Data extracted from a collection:
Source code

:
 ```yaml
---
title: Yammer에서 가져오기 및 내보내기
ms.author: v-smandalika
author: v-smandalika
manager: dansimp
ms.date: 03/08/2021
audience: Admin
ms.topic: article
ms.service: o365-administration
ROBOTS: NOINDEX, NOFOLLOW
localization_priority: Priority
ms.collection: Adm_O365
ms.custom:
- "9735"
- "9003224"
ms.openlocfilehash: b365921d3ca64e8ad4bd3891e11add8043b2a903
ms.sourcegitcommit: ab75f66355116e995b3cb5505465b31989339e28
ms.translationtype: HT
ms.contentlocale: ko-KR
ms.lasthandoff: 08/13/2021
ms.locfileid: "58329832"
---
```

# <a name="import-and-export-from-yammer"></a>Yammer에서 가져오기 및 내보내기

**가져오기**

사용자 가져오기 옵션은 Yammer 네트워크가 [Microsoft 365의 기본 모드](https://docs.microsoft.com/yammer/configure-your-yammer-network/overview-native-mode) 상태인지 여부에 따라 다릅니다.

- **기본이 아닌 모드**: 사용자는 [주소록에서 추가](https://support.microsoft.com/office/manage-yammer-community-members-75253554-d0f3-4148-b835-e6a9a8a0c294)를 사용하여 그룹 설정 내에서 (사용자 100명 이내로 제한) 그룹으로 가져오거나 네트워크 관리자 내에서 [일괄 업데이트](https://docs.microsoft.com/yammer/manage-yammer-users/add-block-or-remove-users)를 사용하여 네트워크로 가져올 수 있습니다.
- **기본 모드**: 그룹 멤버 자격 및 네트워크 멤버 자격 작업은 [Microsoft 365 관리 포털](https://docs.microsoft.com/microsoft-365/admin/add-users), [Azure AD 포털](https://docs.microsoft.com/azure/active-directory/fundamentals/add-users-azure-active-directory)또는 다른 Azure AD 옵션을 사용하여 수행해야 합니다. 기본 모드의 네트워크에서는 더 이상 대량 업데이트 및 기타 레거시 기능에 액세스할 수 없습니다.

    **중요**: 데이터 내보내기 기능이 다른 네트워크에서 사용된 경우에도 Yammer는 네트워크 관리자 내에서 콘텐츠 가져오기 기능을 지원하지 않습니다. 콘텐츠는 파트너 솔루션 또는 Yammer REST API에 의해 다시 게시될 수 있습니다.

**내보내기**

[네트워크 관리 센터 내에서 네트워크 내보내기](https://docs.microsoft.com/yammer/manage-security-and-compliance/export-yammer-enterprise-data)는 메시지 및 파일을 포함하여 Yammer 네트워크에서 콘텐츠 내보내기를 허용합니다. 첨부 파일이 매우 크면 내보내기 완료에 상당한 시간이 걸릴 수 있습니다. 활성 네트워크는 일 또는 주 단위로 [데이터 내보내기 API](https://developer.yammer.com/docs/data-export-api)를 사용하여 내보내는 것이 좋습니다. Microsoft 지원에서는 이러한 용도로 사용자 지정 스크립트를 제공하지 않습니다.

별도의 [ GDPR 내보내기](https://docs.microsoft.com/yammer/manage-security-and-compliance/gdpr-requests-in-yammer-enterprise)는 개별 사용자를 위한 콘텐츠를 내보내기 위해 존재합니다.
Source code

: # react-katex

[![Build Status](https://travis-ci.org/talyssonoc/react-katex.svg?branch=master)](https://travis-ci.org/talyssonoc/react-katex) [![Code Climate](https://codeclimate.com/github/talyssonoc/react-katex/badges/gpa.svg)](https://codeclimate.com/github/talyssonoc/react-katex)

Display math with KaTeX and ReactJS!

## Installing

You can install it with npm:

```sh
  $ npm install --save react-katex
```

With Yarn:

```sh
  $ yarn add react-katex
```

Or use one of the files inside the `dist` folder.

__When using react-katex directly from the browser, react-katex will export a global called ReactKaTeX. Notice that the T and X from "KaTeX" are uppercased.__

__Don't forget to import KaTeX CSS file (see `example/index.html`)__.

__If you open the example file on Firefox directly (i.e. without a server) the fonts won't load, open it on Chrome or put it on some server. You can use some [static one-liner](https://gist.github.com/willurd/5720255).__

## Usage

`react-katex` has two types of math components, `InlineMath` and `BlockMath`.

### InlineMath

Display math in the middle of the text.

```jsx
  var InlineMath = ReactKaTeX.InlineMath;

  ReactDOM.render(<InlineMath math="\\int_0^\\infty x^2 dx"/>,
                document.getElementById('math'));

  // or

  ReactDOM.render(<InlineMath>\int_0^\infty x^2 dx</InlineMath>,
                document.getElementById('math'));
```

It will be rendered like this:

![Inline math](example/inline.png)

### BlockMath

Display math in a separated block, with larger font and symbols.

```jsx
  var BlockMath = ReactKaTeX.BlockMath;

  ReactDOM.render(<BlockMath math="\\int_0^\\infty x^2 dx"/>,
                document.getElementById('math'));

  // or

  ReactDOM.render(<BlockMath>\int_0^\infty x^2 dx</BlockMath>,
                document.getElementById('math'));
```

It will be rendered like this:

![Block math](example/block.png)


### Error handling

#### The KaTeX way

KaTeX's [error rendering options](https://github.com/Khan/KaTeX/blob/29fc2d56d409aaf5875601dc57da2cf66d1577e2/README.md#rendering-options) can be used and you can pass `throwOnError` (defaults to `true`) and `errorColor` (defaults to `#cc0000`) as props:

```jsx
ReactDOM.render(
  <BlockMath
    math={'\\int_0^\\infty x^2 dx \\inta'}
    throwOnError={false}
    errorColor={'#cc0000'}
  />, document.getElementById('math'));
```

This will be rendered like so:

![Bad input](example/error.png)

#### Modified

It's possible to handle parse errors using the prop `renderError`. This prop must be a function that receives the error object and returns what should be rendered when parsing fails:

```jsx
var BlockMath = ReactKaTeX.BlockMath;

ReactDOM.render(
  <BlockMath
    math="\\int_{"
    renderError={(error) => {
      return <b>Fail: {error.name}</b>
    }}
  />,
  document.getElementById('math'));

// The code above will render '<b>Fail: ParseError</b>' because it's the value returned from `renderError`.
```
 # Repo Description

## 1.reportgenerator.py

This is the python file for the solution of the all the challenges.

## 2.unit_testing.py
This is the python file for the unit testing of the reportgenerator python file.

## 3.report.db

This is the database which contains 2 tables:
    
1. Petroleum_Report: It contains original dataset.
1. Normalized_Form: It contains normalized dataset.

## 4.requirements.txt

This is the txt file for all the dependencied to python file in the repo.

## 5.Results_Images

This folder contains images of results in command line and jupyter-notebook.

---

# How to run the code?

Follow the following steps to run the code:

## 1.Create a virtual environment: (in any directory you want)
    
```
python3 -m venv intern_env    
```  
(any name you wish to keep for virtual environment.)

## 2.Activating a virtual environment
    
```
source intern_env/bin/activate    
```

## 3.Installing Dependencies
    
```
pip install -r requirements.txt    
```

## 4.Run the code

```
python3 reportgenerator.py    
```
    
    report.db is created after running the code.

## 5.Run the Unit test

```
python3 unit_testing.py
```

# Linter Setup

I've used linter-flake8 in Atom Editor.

PROBLEM TO WORK ON |
Please show every line of the entries above that contains the word "used".

FINISHED EXERCISE |
KaTeX's [error rendering options](https://github.com/Khan/KaTeX/blob/29fc2d56d409aaf5875601dc57da2cf66d1577e2/README.md#rendering-options) can be used and you can pass `throwOnError` (defaults to `true`) and `errorColor` (defaults to `#cc0000`) as props:
I've used linter-flake8 in Atom Editor.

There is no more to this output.